O tabuleiro da sucessão estadual começa a ganhar alguns contornos e revelar tendências sobre as possibilidades políticas e eleitorais de alguns de seus principais protagonistas. De todas as forças credenciadas para enfrentar um jogo tão pesado e de tamanha envergadura, o ex-governador André Puccinelli é, sem dúvida, quem desperta a maior curiosidade sobre seus projetos.

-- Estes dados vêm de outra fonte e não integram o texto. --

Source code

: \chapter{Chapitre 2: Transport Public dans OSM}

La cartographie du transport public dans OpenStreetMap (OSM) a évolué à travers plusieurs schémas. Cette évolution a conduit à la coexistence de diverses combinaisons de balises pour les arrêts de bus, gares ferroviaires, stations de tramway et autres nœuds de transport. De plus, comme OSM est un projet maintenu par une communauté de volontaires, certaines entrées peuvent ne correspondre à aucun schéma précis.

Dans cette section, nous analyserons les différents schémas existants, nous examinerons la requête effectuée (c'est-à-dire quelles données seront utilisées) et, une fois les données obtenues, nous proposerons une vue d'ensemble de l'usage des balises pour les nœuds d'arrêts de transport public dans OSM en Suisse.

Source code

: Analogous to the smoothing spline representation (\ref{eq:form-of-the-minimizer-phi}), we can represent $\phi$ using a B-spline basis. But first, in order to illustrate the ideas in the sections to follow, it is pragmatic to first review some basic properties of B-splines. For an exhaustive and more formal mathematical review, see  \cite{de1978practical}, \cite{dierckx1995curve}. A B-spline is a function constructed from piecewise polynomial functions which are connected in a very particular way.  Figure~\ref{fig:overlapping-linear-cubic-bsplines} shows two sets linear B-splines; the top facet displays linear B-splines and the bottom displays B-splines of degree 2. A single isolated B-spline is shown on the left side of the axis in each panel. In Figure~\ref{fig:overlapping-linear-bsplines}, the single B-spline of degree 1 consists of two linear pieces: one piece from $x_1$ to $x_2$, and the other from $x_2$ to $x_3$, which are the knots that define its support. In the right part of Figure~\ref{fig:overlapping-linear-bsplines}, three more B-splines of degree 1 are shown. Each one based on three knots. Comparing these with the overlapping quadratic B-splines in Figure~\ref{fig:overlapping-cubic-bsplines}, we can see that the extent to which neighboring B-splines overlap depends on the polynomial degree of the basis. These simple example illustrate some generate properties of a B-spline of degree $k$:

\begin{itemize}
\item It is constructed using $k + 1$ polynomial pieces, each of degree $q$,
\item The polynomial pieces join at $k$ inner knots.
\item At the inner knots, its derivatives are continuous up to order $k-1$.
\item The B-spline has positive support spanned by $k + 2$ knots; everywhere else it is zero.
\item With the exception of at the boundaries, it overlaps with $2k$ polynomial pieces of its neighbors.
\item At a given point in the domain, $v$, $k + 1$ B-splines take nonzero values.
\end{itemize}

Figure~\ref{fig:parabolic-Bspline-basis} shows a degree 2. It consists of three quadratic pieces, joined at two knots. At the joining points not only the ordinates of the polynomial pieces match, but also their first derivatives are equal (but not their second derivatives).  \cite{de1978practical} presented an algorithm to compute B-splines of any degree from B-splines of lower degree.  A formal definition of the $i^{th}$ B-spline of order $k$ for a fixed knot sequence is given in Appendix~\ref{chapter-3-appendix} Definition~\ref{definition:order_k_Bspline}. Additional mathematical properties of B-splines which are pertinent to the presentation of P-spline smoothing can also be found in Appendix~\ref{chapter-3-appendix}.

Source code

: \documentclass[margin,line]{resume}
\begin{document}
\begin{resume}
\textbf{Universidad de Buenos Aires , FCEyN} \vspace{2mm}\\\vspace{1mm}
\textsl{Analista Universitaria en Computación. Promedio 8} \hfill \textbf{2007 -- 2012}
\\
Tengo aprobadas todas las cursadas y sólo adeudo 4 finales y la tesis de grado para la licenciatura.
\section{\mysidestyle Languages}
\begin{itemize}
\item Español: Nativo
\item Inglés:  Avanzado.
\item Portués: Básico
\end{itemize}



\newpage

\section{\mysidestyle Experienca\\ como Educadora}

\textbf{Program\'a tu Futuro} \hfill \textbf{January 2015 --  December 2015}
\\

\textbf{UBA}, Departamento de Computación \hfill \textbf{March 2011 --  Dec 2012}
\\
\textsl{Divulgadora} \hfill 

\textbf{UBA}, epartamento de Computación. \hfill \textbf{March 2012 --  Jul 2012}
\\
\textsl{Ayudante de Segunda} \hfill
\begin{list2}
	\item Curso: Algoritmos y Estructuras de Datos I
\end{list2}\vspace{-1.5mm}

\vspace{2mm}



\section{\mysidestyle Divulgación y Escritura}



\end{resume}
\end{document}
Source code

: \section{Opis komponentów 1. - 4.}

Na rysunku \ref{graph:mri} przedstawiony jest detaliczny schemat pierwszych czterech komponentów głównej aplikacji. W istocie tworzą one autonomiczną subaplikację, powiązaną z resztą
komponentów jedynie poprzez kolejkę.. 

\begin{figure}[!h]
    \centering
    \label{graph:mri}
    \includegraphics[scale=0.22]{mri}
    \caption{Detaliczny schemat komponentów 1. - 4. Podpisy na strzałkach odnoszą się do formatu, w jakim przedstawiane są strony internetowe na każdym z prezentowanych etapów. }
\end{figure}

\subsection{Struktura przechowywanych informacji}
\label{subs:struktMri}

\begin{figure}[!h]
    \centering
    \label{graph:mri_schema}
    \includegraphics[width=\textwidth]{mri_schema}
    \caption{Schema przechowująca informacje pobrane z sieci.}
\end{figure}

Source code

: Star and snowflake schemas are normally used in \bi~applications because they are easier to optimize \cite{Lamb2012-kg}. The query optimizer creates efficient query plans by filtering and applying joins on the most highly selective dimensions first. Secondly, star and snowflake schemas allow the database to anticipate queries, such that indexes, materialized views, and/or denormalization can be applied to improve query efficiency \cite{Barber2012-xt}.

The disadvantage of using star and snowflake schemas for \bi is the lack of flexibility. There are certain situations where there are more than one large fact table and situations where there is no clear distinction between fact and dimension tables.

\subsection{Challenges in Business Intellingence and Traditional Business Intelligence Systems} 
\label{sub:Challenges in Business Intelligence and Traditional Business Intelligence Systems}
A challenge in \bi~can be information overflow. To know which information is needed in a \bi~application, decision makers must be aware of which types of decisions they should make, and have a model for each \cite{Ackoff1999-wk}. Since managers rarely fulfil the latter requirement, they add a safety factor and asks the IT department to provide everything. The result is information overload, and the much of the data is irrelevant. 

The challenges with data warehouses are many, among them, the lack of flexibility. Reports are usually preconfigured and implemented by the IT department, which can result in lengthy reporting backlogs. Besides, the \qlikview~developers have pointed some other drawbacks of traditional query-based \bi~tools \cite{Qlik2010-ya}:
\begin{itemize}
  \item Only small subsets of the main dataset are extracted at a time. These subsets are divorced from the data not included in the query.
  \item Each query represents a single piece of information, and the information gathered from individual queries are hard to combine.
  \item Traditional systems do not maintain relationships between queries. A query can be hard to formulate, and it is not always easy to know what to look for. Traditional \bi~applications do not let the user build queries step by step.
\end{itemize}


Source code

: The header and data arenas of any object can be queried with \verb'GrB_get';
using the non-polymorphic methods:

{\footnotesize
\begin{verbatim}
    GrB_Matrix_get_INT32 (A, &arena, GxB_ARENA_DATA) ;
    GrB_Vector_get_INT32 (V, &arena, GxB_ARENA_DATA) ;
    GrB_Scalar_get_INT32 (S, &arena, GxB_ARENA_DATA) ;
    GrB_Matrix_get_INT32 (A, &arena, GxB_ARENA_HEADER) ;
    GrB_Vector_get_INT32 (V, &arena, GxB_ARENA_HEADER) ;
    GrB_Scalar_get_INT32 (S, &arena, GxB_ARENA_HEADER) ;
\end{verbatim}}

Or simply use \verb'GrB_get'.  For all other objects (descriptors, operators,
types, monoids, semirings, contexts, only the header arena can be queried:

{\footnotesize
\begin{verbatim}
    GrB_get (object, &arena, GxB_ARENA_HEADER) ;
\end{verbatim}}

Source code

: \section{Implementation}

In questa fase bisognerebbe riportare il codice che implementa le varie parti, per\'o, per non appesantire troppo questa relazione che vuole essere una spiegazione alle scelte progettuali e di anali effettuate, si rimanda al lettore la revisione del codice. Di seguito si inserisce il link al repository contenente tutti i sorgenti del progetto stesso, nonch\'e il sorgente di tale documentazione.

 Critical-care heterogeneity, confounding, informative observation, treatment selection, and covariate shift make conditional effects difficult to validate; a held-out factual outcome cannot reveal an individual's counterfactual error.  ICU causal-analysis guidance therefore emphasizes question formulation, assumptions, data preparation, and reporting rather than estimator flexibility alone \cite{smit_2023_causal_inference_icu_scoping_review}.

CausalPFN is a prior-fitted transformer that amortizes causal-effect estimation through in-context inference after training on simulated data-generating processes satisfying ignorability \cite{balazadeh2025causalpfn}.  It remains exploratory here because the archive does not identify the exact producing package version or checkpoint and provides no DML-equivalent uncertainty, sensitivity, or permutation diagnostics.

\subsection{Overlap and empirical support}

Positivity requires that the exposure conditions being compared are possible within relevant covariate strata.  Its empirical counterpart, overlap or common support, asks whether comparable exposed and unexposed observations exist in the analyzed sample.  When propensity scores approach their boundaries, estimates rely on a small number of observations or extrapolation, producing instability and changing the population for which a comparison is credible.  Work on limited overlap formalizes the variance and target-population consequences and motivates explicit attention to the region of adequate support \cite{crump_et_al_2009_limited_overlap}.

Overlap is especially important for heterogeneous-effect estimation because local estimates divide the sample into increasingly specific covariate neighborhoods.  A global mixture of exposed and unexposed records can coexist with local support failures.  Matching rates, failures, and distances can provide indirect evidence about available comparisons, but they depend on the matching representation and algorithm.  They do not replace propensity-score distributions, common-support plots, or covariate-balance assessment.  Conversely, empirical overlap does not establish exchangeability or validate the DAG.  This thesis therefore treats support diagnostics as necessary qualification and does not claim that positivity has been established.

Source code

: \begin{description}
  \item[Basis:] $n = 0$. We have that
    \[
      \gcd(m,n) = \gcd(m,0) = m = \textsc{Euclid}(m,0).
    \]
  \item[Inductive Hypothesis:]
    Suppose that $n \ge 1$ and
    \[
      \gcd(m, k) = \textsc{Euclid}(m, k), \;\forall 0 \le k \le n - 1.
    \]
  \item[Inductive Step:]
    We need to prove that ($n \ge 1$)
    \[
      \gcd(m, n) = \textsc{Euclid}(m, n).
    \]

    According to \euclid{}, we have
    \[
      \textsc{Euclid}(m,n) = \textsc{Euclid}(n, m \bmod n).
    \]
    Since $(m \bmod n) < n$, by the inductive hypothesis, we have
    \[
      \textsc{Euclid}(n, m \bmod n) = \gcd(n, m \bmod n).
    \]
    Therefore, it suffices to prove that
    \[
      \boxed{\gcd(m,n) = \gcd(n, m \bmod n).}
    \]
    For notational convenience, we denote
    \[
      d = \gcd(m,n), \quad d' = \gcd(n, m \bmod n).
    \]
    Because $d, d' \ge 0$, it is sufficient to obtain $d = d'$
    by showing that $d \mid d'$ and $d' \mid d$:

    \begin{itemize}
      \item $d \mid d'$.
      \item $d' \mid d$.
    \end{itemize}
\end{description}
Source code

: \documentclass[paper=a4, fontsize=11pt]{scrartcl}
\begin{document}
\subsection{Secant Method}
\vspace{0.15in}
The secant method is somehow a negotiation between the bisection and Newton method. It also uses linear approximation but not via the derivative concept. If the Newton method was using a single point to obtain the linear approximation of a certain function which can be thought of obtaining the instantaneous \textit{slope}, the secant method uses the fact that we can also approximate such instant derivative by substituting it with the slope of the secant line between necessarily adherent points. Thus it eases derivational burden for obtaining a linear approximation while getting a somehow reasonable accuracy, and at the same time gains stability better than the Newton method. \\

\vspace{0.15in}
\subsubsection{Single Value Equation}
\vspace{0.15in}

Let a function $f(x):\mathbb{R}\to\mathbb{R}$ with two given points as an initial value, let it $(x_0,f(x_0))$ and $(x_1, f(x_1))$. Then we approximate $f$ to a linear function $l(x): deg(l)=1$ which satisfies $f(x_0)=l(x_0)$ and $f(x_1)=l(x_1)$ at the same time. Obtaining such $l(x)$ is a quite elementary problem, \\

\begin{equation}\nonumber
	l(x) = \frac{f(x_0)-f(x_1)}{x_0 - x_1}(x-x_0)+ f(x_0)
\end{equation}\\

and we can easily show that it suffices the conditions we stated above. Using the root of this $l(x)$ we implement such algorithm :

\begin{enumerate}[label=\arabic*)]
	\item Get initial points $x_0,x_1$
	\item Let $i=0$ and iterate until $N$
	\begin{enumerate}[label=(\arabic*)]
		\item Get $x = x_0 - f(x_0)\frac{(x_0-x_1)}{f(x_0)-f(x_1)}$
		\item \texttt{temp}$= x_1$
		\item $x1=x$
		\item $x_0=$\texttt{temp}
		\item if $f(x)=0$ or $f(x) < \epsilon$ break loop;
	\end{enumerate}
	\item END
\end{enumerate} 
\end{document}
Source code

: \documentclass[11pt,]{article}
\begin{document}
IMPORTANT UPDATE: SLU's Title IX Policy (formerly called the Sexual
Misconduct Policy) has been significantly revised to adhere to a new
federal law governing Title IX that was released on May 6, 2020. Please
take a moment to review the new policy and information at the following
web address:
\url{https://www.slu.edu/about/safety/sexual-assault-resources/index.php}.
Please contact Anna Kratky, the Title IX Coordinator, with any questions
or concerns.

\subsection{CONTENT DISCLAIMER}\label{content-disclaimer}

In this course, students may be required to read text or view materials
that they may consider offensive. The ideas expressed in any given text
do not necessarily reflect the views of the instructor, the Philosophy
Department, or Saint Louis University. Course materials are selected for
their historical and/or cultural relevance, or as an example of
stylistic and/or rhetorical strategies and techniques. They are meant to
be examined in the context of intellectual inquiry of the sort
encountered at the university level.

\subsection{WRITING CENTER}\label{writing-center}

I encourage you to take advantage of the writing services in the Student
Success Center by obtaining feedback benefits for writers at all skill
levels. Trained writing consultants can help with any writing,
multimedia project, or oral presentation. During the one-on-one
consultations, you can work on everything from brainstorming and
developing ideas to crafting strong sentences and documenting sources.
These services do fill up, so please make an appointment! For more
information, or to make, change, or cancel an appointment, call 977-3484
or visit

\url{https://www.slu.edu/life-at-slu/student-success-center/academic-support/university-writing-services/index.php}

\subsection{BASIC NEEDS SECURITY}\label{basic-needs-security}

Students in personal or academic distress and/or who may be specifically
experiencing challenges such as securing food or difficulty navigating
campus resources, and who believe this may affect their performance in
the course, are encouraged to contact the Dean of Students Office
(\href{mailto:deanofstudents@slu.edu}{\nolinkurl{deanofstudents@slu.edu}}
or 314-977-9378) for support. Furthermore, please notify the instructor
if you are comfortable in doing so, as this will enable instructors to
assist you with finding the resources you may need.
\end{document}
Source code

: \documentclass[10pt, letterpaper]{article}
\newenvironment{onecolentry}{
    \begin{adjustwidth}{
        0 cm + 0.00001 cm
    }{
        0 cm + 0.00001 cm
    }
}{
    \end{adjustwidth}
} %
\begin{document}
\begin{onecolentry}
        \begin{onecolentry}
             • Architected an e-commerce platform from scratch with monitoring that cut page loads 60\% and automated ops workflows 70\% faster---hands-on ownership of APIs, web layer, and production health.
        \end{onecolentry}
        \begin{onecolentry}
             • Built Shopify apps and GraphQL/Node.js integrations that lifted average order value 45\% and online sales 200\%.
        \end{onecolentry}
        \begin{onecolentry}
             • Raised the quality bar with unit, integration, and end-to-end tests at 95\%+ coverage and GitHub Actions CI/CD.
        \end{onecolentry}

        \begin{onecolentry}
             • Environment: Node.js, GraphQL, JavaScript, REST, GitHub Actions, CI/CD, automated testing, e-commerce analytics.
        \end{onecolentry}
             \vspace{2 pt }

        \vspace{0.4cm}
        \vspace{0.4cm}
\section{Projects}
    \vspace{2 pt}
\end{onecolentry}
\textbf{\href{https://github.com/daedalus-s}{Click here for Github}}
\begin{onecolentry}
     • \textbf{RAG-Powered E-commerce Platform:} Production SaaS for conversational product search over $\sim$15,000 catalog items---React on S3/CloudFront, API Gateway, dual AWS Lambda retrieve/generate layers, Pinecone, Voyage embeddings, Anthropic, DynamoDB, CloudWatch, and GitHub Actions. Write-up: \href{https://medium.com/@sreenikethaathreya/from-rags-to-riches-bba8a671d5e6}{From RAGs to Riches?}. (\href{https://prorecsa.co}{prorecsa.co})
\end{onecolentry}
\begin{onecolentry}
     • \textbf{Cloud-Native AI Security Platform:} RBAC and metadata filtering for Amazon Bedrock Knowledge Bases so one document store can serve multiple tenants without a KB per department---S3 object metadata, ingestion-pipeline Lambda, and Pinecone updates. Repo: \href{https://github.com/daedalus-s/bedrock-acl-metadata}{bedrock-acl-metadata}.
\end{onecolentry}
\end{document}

Alvo de diversos processos de investigação e denúncias de corrupção, que até já o colocaram em situações constrangedoras – ser obrigado a usar tornezeleira eletrônica e ter a sua casa revistada pela Polícia Federal, além do bloqueio de bens -, o peemedebista vem fazendo suspense sobre o que pretende fazer em 2018. Ele explora a polêmica para ganhar espaço político positivo teoricamente compensatório aos degastes que pesam sobre seus ombros desde que deixou o governo, em 2014, e passou a figurar entre as celebridades regionais mais citadas no cenário das suspeições.
AS FICHAS
As projeções lógicas dos observadores políticos experientes situam Puccinelli num campo de concorrência eleitoral que hoje tem como peça principal o governador tucano Reinaldo Azambuja, fortalecido pela visibilidade que seu desempenho vem alcançando até com repercussão nacional. Além de Puccinelli e Azambuja, o terceiro num eventual confronto entre os nomes mais competitivos para a disputa sucessória é o do deputado federal e ex-governador Zeca do PT.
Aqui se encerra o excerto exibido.